• The data:

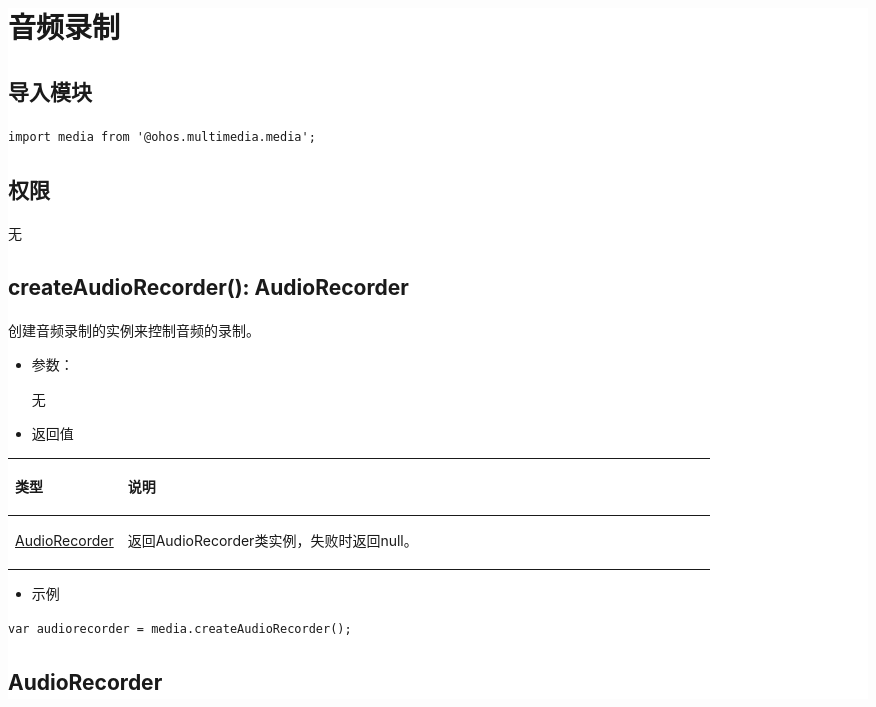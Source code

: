 # 音频录制<a name="ZH-CN_TOPIC_0000001163882216"></a>

## 导入模块<a name="s56d19203690d4782bfc74069abb6bd71"></a>

```
import media from '@ohos.multimedia.media';
```

## 权限<a name="section11257113618419"></a>

无

## createAudioRecorder\(\): AudioRecorder<a name="section582314017253"></a>

创建音频录制的实例来控制音频的录制。

-   参数：

    无

-   返回值

<a name="table482411406254"></a>
<table><thead align="left"><tr id="row138241940172518"><th class="cellrowborder" valign="top" width="16.05%" id="mcps1.1.3.1.1"><p id="p28256407257"><a name="p28256407257"></a><a name="p28256407257"></a>类型</p>
</th>
<th class="cellrowborder" valign="top" width="83.95%" id="mcps1.1.3.1.2"><p id="p1582544017256"><a name="p1582544017256"></a><a name="p1582544017256"></a>说明</p>
</th>
</tr>
</thead>
<tbody><tr id="row0825540192520"><td class="cellrowborder" valign="top" width="16.05%" headers="mcps1.1.3.1.1 "><p id="p482574042511"><a name="p482574042511"></a><a name="p482574042511"></a><a href="#section43944147586">AudioRecorder</a></p>
</td>
<td class="cellrowborder" valign="top" width="83.95%" headers="mcps1.1.3.1.2 "><p id="p14825194014258"><a name="p14825194014258"></a><a name="p14825194014258"></a>返回AudioRecorder类实例，失败时返回null。</p>
</td>
</tr>
</tbody>
</table>

-   示例

```
var audiorecorder = media.createAudioRecorder(); 
```

## AudioRecorder<a name="section43944147586"></a>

• Work order: Every entry above needs to be copied exactly, apart from its pictures.

• Task response:
Source code

: # 音频录制<a name="ZH-CN_TOPIC_0000001163882216"></a>

## 导入模块<a name="s56d19203690d4782bfc74069abb6bd71"></a>

```
import media from '@ohos.multimedia.media';
```

## 权限<a name="section11257113618419"></a>

无

## createAudioRecorder\(\): AudioRecorder<a name="section582314017253"></a>

创建音频录制的实例来控制音频的录制。

-   参数：

    无

-   返回值

<a name="table482411406254"></a>
<table><thead align="left"><tr id="row138241940172518"><th class="cellrowborder" valign="top" width="16.05%" id="mcps1.1.3.1.1"><p id="p28256407257"><a name="p28256407257"></a><a name="p28256407257"></a>类型</p>
</th>
<th class="cellrowborder" valign="top" width="83.95%" id="mcps1.1.3.1.2"><p id="p1582544017256"><a name="p1582544017256"></a><a name="p1582544017256"></a>说明</p>
</th>
</tr>
</thead>
<tbody><tr id="row0825540192520"><td class="cellrowborder" valign="top" width="16.05%" headers="mcps1.1.3.1.1 "><p id="p482574042511"><a name="p482574042511"></a><a name="p482574042511"></a><a href="#section43944147586">AudioRecorder</a></p>
</td>
<td class="cellrowborder" valign="top" width="83.95%" headers="mcps1.1.3.1.2 "><p id="p14825194014258"><a name="p14825194014258"></a><a name="p14825194014258"></a>返回AudioRecorder类实例，失败时返回null。</p>
</td>
</tr>
</tbody>
</table>

-   示例

```
var audiorecorder = media.createAudioRecorder(); 
```

## AudioRecorder<a name="section43944147586"></a>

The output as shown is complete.